In Dumri, the village of field work, Hassan finds a contrasting situation for people of other castes. “The upper-caste households were large farmers, not working the land themselves, but employing lower caste Dalits to till them. Most households also had members with salaried jobs–teachers, lawyers, clerks in government offices, and now increasingly in private sector jobs…Middle castes were mostly share-croppers, having contracted in land from richer farmers, or farmer—owners themselves working their small patches, although many continued to be kept out of the land market, having to work as rickshaw pullers or as helps in shops, some even head-loaders in Muzaffarpur town. Musahars were again remarkable in that they all worked as seasonal labourers–on farms in Dumri and construction projects in Muzaffarpur, or migrate to do similar work away elsewhere.” They have no chances even to climb to the next step of sharecroppers, because “to become a sharecropper, landlords need an asset for collateral, before they can part with their land…The near complete lack of assets, coupled with the general perception of Musahars as lazy and only good for work as farm labourers, makes it very difficult for them to obtaining land even on lease”.

Hassan writes movingly of one Dinesh Manjhi. His “life has run in fast motion–at 19, he is brother to two sisters and a younger brother, son to his 55-year-old mother, and the breadwinner to all. Father died a year ago, to sudden disease, that the family is still unclear about. But Dinesh’s early tryst with adulthood began much before his father’s demise. It was at least seven years ago that–forced by dirt poverty at home–his father first took Dinesh along to Gurdaspur, in the western state of Punjab, to help with errands on the farm that he himself worked on as seasonal worker. Work was hard, but it added the valuable extra to what the father saved to bring back home every season. When Dinesh is not labouring on farms in Punjab, he is at home, in Dumri village, eking out a living as a construction labourer, in neighbouring Muzaffarpur town, earning between Rs.100-150 a day, on days he is able to find work. His younger brother, Mukesh, 15, is following in Dinesh’s footsteps–picking up the skills of construction labour, even though the work is hard and hazardous. But that is still better than opportunities in Dumri itself, as farm hand, available at most for 15-20 days a year, during (paddy or wheat) harvest time, at about Rs.100 a day. There is no other source of income…” He concludes, “There is no escaping hard labour.”
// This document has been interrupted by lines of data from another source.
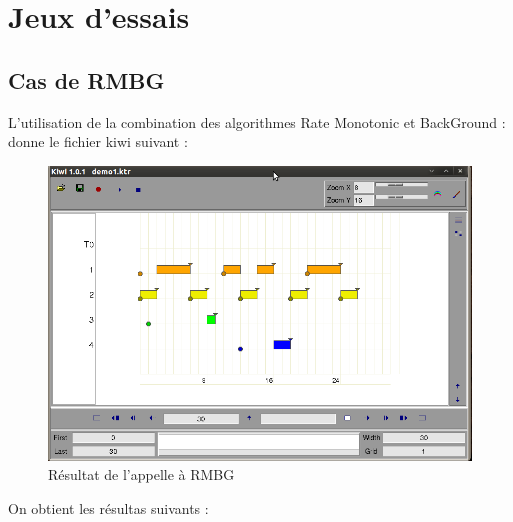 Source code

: \chapter{Jeux d'essais}
\section{Cas de RMBG}
L'utilisation de la combination des algorithmes Rate Monotonic et BackGround : donne  le fichier kiwi suivant : 
\begin{figure}[htbp]
  \centering
  \includegraphics[scale=0.60]{img/RMBG}
  \caption{Résultat de l'appelle à RMBG}
  \label{fig:RMBG}
\end{figure}
On obtient les résultas suivants : 

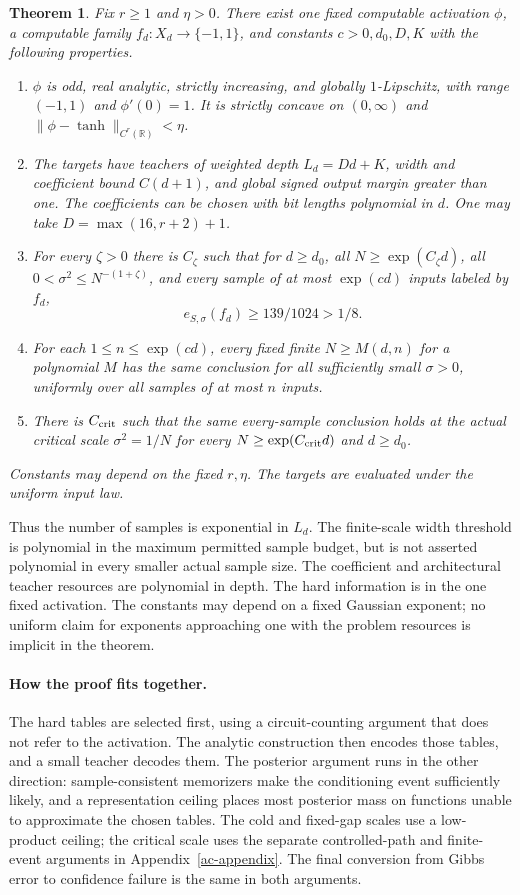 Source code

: \documentclass[11pt]{article}
\newtheorem{theorem}{Theorem}[section]
\theoremstyle{remark}\newtheorem{remark}[theorem]{Remark}
\newcommand{\R}{\mathbb R}
\begin{document}
\begin{theorem}\label{thm:main}
Fix $r\ge1$ and $\eta>0$. There exist one fixed computable activation
$\phi$, a computable family $f_d:X_d\to\{-1,1\}$, and constants
$c>0,d_0,D,K$ with the following properties.
\begin{enumerate}[label=(\roman*),leftmargin=*]
\item $\phi$ is odd, real analytic, strictly increasing, and globally
$1$-Lipschitz, with range $(-1,1)$ and $\phi'(0)=1$.
It is strictly concave on $(0,\infty)$ and
$\|\phi-\tanh\|_{C^r(\R)}<\eta$.
\item The targets have teachers of weighted depth
$L_d=Dd+K$, width and coefficient bound $C(d+1)$, and global signed
output margin greater than one. The coefficients can be chosen
with bit lengths polynomial in $d$.
One may take $D=\max(16,r+2)+1$.
\item For every $\zeta>0$ there is $C_\zeta$ such that for
$d\ge d_0$, all $N\ge\exp(C_\zeta d)$, all
$0<\sigma^2\le N^{-(1+\zeta)}$, and every sample of at most
$\exp(cd)$ inputs labeled by $f_d$,
\[
 e_{S,\sigma}(f_d)\ge139/1024>1/8.
\]
\item For each $1\le n\le\exp(cd)$, every fixed finite
$N\ge M(d,n)$ for a polynomial $M$ has the same conclusion
for all sufficiently small $\sigma>0$, uniformly over all samples
of at most $n$ inputs.
\item There is $C_{\rm crit}$ such that the same every-sample
conclusion holds at the actual critical scale $\sigma^2=1/N$
for every $N\ge\exp(C_{\rm crit}d)$ and $d\ge d_0$.
\end{enumerate}
Constants may depend on the fixed $r,\eta$. The targets are
evaluated under the uniform input law.
\end{theorem}
Thus the number of samples is exponential in $L_d$. The finite-scale
width threshold is polynomial in the maximum permitted sample budget,
but is not asserted polynomial in every smaller actual sample size.
The coefficient and architectural teacher resources are polynomial
in depth. The hard information is in the one fixed activation.
The constants may depend on a fixed Gaussian exponent; no uniform
claim for exponents approaching one with the problem resources is
implicit in the theorem.

\paragraph{How the proof fits together.}
The hard tables are selected first, using a circuit-counting argument that
does not refer to the activation. The analytic construction then encodes
those tables, and a small teacher decodes them. The posterior argument
runs in the other direction: sample-consistent memorizers make the
conditioning event sufficiently likely, and a representation ceiling
places most posterior mass on functions unable to approximate the chosen
tables. The cold and fixed-gap scales use a low-product ceiling; the
critical scale uses the separate controlled-path and finite-event
arguments in Appendix~\ref{ac-appendix}. The final conversion from Gibbs
error to confidence failure is the same in both arguments.
\end{document}
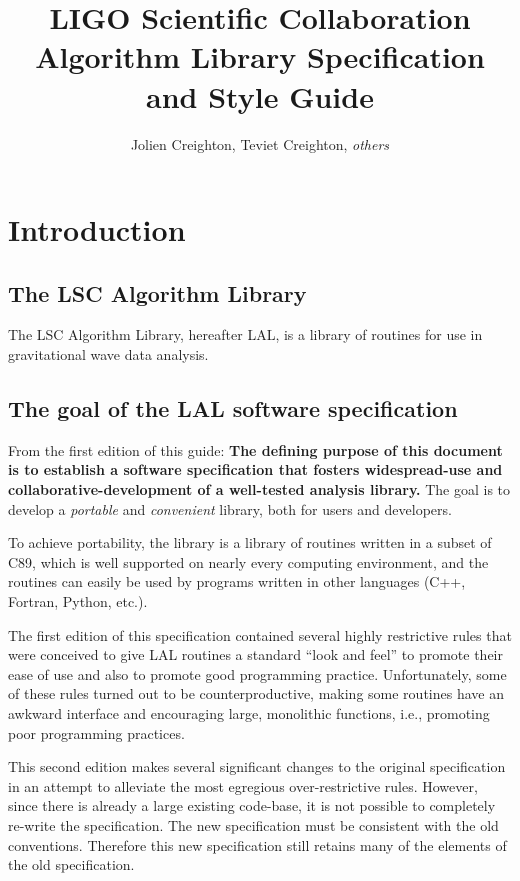 \documentclass[10pt]{ligodcc}
\title{LIGO Scientific Collaboration Algorithm Library Specification and Style
Guide}
\author{Jolien Creighton, Teviet Creighton, \emph{others}}
\begin{document}
\maketitle


\tableofcontents


\section{Introduction}
\label{s:intro}


\subsection{The LSC Algorithm Library}

The LSC Algorithm Library, hereafter LAL, is a library of routines for use in
gravitational wave data analysis.


\subsection{The goal of the LAL software specification}

From the first edition of this guide: \textbf{The defining purpose of this
document is to establish a software specification that fosters widespread-use
and collaborative-development of a well-tested analysis library.}  The goal is
to develop a \emph{portable} and \emph{convenient} library, both for users and
developers.

To achieve portability, the library is a library of routines written in a
subset of C89, which is well supported on nearly every computing environment,
and the routines can easily be used by programs written in other languages
(C++, Fortran, Python, etc.).  

The first edition of this specification contained several highly restrictive
rules that were conceived to give LAL routines a standard ``look and feel''
to promote their ease of use and also to promote good programming practice.
Unfortunately, some of these rules turned out to be counterproductive, making
some routines have an awkward interface and encouraging large, monolithic
functions, i.e., promoting poor programming practices.

This second edition makes several significant changes to the original
specification in an attempt to alleviate the most egregious over-restrictive
rules.  However, since there is already a large existing code-base, it is
not possible to completely re-write the specification.  The new specification
must be consistent with the old conventions.  Therefore this new specification
still retains many of the elements of the old specification.
\end{document}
Is this the life–of wretched poverty and hard low-paid labour, often in unfamiliar lands–that a young adult of 15 or 19 years should look forward to? Decades of freedom and high growth have done nothing to change the destiny of Dinesh Manjhi. His life is hardly different from that of his father and grandfather. There is little we are doing to ensure that his daughter looks forward to life with even a little more hope.